Source records:
┏━━
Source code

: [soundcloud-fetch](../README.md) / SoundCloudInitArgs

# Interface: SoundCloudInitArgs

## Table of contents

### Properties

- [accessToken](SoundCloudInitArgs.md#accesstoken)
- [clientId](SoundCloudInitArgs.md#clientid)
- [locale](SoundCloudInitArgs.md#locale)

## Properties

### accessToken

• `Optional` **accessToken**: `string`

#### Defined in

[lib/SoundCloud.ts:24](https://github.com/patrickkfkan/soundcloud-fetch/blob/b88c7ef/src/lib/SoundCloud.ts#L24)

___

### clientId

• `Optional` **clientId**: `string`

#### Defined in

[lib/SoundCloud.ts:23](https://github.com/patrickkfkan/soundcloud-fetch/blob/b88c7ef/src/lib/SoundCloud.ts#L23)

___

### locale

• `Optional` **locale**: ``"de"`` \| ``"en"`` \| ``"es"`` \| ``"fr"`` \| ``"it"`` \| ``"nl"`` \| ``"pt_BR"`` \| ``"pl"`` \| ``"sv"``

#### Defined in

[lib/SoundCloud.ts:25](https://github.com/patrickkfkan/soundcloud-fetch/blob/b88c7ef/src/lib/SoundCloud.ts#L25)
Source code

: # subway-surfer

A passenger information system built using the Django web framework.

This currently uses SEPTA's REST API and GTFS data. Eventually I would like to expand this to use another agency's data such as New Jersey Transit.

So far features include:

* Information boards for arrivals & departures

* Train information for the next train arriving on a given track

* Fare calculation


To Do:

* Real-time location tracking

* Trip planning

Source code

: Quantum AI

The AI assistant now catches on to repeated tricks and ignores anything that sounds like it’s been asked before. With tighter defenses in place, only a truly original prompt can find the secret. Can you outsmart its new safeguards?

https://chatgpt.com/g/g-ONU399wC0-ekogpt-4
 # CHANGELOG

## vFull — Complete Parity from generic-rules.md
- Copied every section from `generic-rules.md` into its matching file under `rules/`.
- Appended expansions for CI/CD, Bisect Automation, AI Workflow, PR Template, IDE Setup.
┗━━
Action item:
Every line in the material must be retyped exactly, with none omitted.

Result:
Source code

: [soundcloud-fetch](../README.md) / SoundCloudInitArgs

# Interface: SoundCloudInitArgs

## Table of contents

### Properties

- [accessToken](SoundCloudInitArgs.md#accesstoken)
- [clientId](SoundCloudInitArgs.md#clientid)
- [locale](SoundCloudInitArgs.md#locale)

## Properties

### accessToken

• `Optional` **accessToken**: `string`

#### Defined in

[lib/SoundCloud.ts:24](https://github.com/patrickkfkan/soundcloud-fetch/blob/b88c7ef/src/lib/SoundCloud.ts#L24)

___

### clientId

• `Optional` **clientId**: `string`

#### Defined in

[lib/SoundCloud.ts:23](https://github.com/patrickkfkan/soundcloud-fetch/blob/b88c7ef/src/lib/SoundCloud.ts#L23)

___

### locale

• `Optional` **locale**: ``"de"`` \| ``"en"`` \| ``"es"`` \| ``"fr"`` \| ``"it"`` \| ``"nl"`` \| ``"pt_BR"`` \| ``"pl"`` \| ``"sv"``

#### Defined in

[lib/SoundCloud.ts:25](https://github.com/patrickkfkan/soundcloud-fetch/blob/b88c7ef/src/lib/SoundCloud.ts#L25)
Source code

: # subway-surfer

A passenger information system built using the Django web framework.

This currently uses SEPTA's REST API and GTFS data. Eventually I would like to expand this to use another agency's data such as New Jersey Transit.

So far features include:

* Information boards for arrivals & departures

* Train information for the next train arriving on a given track

* Fare calculation


To Do:

* Real-time location tracking

* Trip planning

Source code

: Quantum AI

The AI assistant now catches on to repeated tricks and ignores anything that sounds like it’s been asked before. With tighter defenses in place, only a truly original prompt can find the secret. Can you outsmart its new safeguards?

https://chatgpt.com/g/g-ONU399wC0-ekogpt-4
 # CHANGELOG

## vFull — Complete Parity from generic-rules.md
- Copied every section from `generic-rules.md` into its matching file under `rules/`.
- Appended expansions for CI/CD, Bisect Automation, AI Workflow, PR Template, IDE Setup.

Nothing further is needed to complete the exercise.